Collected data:

_ _ _

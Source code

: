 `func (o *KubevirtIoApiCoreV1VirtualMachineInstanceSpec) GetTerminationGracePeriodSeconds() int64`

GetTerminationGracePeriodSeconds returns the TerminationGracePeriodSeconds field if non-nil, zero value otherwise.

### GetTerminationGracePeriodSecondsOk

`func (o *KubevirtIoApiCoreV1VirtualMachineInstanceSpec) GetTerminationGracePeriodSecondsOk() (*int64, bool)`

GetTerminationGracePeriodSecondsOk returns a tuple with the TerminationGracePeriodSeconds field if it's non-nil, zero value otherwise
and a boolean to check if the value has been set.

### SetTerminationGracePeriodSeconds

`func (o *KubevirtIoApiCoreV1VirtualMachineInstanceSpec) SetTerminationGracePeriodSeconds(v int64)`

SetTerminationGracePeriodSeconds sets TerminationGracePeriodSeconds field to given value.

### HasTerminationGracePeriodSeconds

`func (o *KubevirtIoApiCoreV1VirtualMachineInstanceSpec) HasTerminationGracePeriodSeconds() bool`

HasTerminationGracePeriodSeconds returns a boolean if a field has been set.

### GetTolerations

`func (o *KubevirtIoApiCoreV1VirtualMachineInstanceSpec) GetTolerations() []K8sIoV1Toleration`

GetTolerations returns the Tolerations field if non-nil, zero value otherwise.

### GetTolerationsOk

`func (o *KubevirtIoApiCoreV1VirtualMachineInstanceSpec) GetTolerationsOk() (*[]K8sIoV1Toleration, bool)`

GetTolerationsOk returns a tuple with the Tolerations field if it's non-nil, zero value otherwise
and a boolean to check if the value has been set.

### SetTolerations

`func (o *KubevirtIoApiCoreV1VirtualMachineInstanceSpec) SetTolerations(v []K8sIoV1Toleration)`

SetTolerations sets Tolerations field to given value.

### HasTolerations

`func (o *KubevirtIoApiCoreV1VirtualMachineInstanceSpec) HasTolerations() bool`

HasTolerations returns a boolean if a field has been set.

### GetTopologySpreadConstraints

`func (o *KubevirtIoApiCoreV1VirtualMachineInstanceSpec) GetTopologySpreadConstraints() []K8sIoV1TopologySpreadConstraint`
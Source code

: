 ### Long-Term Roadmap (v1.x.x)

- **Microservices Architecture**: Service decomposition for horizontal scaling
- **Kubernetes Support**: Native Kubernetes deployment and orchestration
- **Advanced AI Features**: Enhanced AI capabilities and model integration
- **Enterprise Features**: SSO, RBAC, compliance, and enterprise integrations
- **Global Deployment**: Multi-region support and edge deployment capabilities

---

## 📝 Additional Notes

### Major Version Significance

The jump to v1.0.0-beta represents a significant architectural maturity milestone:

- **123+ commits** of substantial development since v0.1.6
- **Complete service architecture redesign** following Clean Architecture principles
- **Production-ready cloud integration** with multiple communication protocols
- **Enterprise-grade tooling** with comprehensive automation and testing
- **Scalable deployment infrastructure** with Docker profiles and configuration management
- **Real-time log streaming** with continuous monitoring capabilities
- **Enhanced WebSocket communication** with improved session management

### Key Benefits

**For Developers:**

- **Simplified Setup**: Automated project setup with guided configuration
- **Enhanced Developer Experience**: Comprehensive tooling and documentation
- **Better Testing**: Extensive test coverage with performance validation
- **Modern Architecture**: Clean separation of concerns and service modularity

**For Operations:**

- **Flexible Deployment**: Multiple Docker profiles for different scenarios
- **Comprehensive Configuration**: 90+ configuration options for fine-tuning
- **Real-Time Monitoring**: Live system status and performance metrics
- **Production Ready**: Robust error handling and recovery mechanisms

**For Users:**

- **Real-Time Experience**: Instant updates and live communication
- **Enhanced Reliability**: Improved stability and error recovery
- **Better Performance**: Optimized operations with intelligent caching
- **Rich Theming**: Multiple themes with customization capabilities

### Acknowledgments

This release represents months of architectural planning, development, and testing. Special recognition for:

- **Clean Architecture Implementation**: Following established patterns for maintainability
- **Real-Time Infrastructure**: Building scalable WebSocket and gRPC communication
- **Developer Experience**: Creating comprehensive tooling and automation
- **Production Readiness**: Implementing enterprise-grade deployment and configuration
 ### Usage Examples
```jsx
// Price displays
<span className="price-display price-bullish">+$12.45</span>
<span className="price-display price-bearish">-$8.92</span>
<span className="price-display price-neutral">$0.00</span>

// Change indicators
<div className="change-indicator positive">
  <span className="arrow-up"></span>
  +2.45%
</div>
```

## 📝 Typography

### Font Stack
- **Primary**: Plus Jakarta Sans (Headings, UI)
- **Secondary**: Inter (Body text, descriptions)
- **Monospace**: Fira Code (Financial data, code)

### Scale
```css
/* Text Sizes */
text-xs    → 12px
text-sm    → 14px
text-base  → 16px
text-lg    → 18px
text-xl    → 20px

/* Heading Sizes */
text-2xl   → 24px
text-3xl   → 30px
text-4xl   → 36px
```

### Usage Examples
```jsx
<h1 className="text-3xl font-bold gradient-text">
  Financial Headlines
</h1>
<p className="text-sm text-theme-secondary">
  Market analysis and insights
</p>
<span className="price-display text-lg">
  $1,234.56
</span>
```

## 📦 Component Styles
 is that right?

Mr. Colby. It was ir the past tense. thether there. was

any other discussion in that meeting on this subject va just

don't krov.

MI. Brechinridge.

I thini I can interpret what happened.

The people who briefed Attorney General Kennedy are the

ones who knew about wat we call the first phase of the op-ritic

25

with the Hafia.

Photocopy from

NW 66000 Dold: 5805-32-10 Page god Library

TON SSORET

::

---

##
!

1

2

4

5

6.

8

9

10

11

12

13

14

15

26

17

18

_ _ _

Action item | Could you retype every record above exactly as it appears?

Completed exercise |
Source code

: `func (o *KubevirtIoApiCoreV1VirtualMachineInstanceSpec) GetTerminationGracePeriodSeconds() int64`

GetTerminationGracePeriodSeconds returns the TerminationGracePeriodSeconds field if non-nil, zero value otherwise.

### GetTerminationGracePeriodSecondsOk

`func (o *KubevirtIoApiCoreV1VirtualMachineInstanceSpec) GetTerminationGracePeriodSecondsOk() (*int64, bool)`

GetTerminationGracePeriodSecondsOk returns a tuple with the TerminationGracePeriodSeconds field if it's non-nil, zero value otherwise
and a boolean to check if the value has been set.

### SetTerminationGracePeriodSeconds

`func (o *KubevirtIoApiCoreV1VirtualMachineInstanceSpec) SetTerminationGracePeriodSeconds(v int64)`

SetTerminationGracePeriodSeconds sets TerminationGracePeriodSeconds field to given value.

### HasTerminationGracePeriodSeconds

`func (o *KubevirtIoApiCoreV1VirtualMachineInstanceSpec) HasTerminationGracePeriodSeconds() bool`

HasTerminationGracePeriodSeconds returns a boolean if a field has been set.

### GetTolerations

`func (o *KubevirtIoApiCoreV1VirtualMachineInstanceSpec) GetTolerations() []K8sIoV1Toleration`

GetTolerations returns the Tolerations field if non-nil, zero value otherwise.

### GetTolerationsOk

`func (o *KubevirtIoApiCoreV1VirtualMachineInstanceSpec) GetTolerationsOk() (*[]K8sIoV1Toleration, bool)`

GetTolerationsOk returns a tuple with the Tolerations field if it's non-nil, zero value otherwise
and a boolean to check if the value has been set.

### SetTolerations

`func (o *KubevirtIoApiCoreV1VirtualMachineInstanceSpec) SetTolerations(v []K8sIoV1Toleration)`

SetTolerations sets Tolerations field to given value.

### HasTolerations

`func (o *KubevirtIoApiCoreV1VirtualMachineInstanceSpec) HasTolerations() bool`

HasTolerations returns a boolean if a field has been set.

### GetTopologySpreadConstraints

`func (o *KubevirtIoApiCoreV1VirtualMachineInstanceSpec) GetTopologySpreadConstraints() []K8sIoV1TopologySpreadConstraint`
Source code

: ### Long-Term Roadmap (v1.x.x)

- **Microservices Architecture**: Service decomposition for horizontal scaling
- **Kubernetes Support**: Native Kubernetes deployment and orchestration
- **Advanced AI Features**: Enhanced AI capabilities and model integration
- **Enterprise Features**: SSO, RBAC, compliance, and enterprise integrations
- **Global Deployment**: Multi-region support and edge deployment capabilities

---

## 📝 Additional Notes

### Major Version Significance

The jump to v1.0.0-beta represents a significant architectural maturity milestone:

- **123+ commits** of substantial development since v0.1.6
- **Complete service architecture redesign** following Clean Architecture principles
- **Production-ready cloud integration** with multiple communication protocols
- **Enterprise-grade tooling** with comprehensive automation and testing
- **Scalable deployment infrastructure** with Docker profiles and configuration management
- **Real-time log streaming** with continuous monitoring capabilities
- **Enhanced WebSocket communication** with improved session management

### Key Benefits

**For Developers:**

- **Simplified Setup**: Automated project setup with guided configuration
- **Enhanced Developer Experience**: Comprehensive tooling and documentation
- **Better Testing**: Extensive test coverage with performance validation
- **Modern Architecture**: Clean separation of concerns and service modularity

**For Operations:**

- **Flexible Deployment**: Multiple Docker profiles for different scenarios
- **Comprehensive Configuration**: 90+ configuration options for fine-tuning
- **Real-Time Monitoring**: Live system status and performance metrics
- **Production Ready**: Robust error handling and recovery mechanisms

**For Users:**

- **Real-Time Experience**: Instant updates and live communication
- **Enhanced Reliability**: Improved stability and error recovery
- **Better Performance**: Optimized operations with intelligent caching
- **Rich Theming**: Multiple themes with customization capabilities

### Acknowledgments

This release represents months of architectural planning, development, and testing. Special recognition for:

- **Clean Architecture Implementation**: Following established patterns for maintainability
- **Real-Time Infrastructure**: Building scalable WebSocket and gRPC communication
- **Developer Experience**: Creating comprehensive tooling and automation
- **Production Readiness**: Implementing enterprise-grade deployment and configuration
 ### Usage Examples
```jsx
// Price displays
<span className="price-display price-bullish">+$12.45</span>
<span className="price-display price-bearish">-$8.92</span>
<span className="price-display price-neutral">$0.00</span>

// Change indicators
<div className="change-indicator positive">
  <span className="arrow-up"></span>
  +2.45%
</div>
```

## 📝 Typography

### Font Stack
- **Primary**: Plus Jakarta Sans (Headings, UI)
- **Secondary**: Inter (Body text, descriptions)
- **Monospace**: Fira Code (Financial data, code)

### Scale
```css
/* Text Sizes */
text-xs    → 12px
text-sm    → 14px
text-base  → 16px
text-lg    → 18px
text-xl    → 20px

/* Heading Sizes */
text-2xl   → 24px
text-3xl   → 30px
text-4xl   → 36px
```

### Usage Examples
```jsx
<h1 className="text-3xl font-bold gradient-text">
  Financial Headlines
</h1>
<p className="text-sm text-theme-secondary">
  Market analysis and insights
</p>
<span className="price-display text-lg">
  $1,234.56
</span>
```

## 📦 Component Styles
 is that right?

Mr. Colby. It was ir the past tense. thether there. was

any other discussion in that meeting on this subject va just

don't krov.

MI. Brechinridge.

I thini I can interpret what happened.

The people who briefed Attorney General Kennedy are the

ones who knew about wat we call the first phase of the op-ritic

25

with the Hafia.

Photocopy from

NW 66000 Dold: 5805-32-10 Page god Library

TON SSORET

::

---

##
!

1

2

4

5

6.

8

9

10

11

12

13

14

15

26

17

18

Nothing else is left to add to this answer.